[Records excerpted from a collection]
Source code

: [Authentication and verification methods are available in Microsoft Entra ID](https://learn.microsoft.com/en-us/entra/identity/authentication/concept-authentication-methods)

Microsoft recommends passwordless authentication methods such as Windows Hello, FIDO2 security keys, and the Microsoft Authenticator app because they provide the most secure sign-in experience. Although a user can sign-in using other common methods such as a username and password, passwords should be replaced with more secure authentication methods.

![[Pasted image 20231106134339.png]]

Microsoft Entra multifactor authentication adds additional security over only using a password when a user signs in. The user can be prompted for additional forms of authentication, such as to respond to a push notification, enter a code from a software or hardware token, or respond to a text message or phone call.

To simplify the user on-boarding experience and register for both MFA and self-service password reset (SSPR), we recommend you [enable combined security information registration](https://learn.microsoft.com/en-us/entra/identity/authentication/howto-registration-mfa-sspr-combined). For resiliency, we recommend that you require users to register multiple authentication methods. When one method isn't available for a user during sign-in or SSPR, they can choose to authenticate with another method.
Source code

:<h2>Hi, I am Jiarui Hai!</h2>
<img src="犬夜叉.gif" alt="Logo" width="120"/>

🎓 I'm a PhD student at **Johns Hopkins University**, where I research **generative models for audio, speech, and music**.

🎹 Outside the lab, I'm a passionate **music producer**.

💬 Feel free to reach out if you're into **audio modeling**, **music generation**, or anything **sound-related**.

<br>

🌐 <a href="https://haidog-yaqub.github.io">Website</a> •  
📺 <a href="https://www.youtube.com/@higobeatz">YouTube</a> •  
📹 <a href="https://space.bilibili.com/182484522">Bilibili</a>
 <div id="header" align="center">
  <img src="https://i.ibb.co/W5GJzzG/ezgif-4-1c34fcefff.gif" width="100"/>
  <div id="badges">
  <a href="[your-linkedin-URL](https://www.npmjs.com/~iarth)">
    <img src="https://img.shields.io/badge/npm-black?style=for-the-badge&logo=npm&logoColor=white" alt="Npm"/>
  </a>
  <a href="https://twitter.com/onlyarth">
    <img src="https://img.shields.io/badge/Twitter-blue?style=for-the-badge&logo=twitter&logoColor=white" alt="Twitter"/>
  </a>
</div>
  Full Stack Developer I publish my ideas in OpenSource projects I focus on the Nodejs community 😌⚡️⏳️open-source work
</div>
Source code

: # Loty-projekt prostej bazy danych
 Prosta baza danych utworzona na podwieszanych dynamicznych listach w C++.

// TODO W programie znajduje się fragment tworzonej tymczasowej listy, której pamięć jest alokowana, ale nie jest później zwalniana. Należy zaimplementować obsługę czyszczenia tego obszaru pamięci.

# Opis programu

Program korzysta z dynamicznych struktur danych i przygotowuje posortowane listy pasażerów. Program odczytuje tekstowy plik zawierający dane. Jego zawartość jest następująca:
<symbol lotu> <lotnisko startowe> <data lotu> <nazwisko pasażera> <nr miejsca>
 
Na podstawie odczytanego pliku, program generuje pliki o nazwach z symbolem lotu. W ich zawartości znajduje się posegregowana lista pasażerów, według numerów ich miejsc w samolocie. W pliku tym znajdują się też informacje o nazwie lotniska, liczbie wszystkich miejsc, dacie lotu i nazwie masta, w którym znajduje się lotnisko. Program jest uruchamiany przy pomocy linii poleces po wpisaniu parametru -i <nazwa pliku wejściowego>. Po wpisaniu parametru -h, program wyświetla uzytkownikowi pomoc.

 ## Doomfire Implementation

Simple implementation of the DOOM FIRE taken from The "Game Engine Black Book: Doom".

---

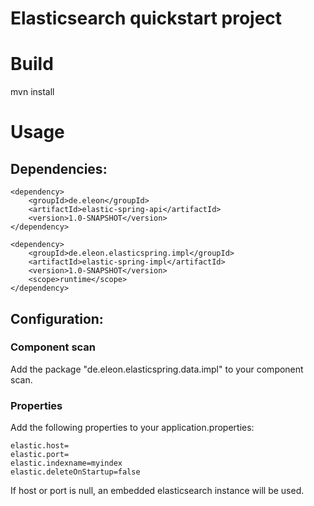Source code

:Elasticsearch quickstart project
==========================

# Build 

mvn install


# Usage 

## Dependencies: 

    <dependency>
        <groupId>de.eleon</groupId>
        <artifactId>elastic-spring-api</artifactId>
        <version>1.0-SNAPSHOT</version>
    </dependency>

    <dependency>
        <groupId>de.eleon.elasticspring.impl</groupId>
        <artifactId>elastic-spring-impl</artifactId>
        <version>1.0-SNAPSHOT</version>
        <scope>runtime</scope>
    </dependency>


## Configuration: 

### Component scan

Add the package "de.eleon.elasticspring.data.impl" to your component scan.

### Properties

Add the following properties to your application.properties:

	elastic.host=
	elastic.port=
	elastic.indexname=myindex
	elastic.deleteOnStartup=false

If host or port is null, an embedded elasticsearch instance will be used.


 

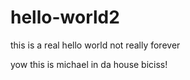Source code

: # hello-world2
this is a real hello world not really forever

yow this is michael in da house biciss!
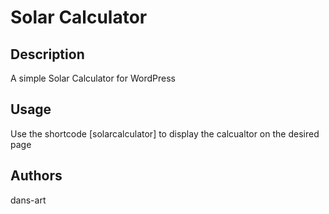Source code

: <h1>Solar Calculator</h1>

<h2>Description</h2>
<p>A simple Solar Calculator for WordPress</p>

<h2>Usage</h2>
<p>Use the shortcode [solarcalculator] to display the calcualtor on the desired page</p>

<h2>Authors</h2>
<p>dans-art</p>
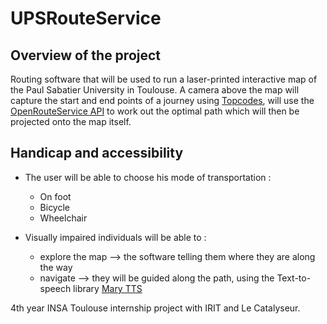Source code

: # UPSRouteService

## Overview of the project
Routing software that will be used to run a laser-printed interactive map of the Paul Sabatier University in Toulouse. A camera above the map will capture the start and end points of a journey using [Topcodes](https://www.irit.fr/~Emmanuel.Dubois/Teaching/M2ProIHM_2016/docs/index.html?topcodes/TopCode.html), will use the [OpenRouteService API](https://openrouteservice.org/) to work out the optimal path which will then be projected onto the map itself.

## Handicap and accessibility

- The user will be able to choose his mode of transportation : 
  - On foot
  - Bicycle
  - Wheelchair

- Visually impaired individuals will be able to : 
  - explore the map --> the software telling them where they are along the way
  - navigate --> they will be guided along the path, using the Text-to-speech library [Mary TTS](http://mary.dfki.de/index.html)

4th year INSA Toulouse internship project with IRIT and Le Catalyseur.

==

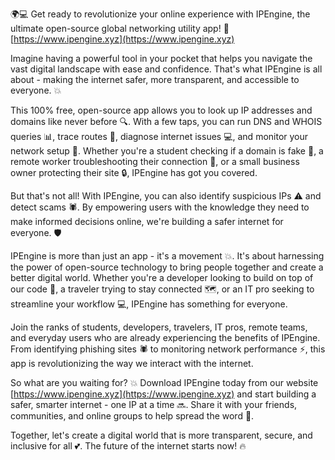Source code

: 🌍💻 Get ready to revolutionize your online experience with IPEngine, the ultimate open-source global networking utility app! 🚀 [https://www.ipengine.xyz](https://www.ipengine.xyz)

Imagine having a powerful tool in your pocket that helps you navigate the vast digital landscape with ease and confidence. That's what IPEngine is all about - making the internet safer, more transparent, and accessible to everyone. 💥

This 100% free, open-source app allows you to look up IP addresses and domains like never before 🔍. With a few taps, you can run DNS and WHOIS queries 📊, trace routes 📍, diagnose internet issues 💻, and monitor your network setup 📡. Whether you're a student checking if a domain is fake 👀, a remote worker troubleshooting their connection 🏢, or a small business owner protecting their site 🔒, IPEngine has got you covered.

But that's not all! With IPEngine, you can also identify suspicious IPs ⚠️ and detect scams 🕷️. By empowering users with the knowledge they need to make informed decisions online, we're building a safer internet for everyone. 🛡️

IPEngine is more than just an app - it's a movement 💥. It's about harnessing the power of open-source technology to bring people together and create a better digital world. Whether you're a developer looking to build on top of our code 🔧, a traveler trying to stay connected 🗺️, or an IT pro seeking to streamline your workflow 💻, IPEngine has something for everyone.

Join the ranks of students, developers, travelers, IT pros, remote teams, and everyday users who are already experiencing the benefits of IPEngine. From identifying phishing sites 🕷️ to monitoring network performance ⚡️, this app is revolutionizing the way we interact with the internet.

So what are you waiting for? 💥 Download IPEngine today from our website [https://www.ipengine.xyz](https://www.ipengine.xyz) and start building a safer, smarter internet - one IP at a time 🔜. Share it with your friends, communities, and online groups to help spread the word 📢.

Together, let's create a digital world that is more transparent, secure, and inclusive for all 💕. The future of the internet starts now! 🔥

* Exercise description: In the entries above, please find the line with "This 100% free, open-source" and the line with "Together, let's create", then write out exactly those two lines and every line between them, and nothing more.

* Response to the task:
This 100% free, open-source app allows you to look up IP addresses and domains like never before 🔍. With a few taps, you can run DNS and WHOIS queries 📊, trace routes 📍, diagnose internet issues 💻, and monitor your network setup 📡. Whether you're a student checking if a domain is fake 👀, a remote worker troubleshooting their connection 🏢, or a small business owner protecting their site 🔒, IPEngine has got you covered.

But that's not all! With IPEngine, you can also identify suspicious IPs ⚠️ and detect scams 🕷️. By empowering users with the knowledge they need to make informed decisions online, we're building a safer internet for everyone. 🛡️

IPEngine is more than just an app - it's a movement 💥. It's about harnessing the power of open-source technology to bring people together and create a better digital world. Whether you're a developer looking to build on top of our code 🔧, a traveler trying to stay connected 🗺️, or an IT pro seeking to streamline your workflow 💻, IPEngine has something for everyone.

Join the ranks of students, developers, travelers, IT pros, remote teams, and everyday users who are already experiencing the benefits of IPEngine. From identifying phishing sites 🕷️ to monitoring network performance ⚡️, this app is revolutionizing the way we interact with the internet.

So what are you waiting for? 💥 Download IPEngine today from our website [https://www.ipengine.xyz](https://www.ipengine.xyz) and start building a safer, smarter internet - one IP at a time 🔜. Share it with your friends, communities, and online groups to help spread the word 📢.

Together, let's create a digital world that is more transparent, secure, and inclusive for all 💕. The future of the internet starts now! 🔥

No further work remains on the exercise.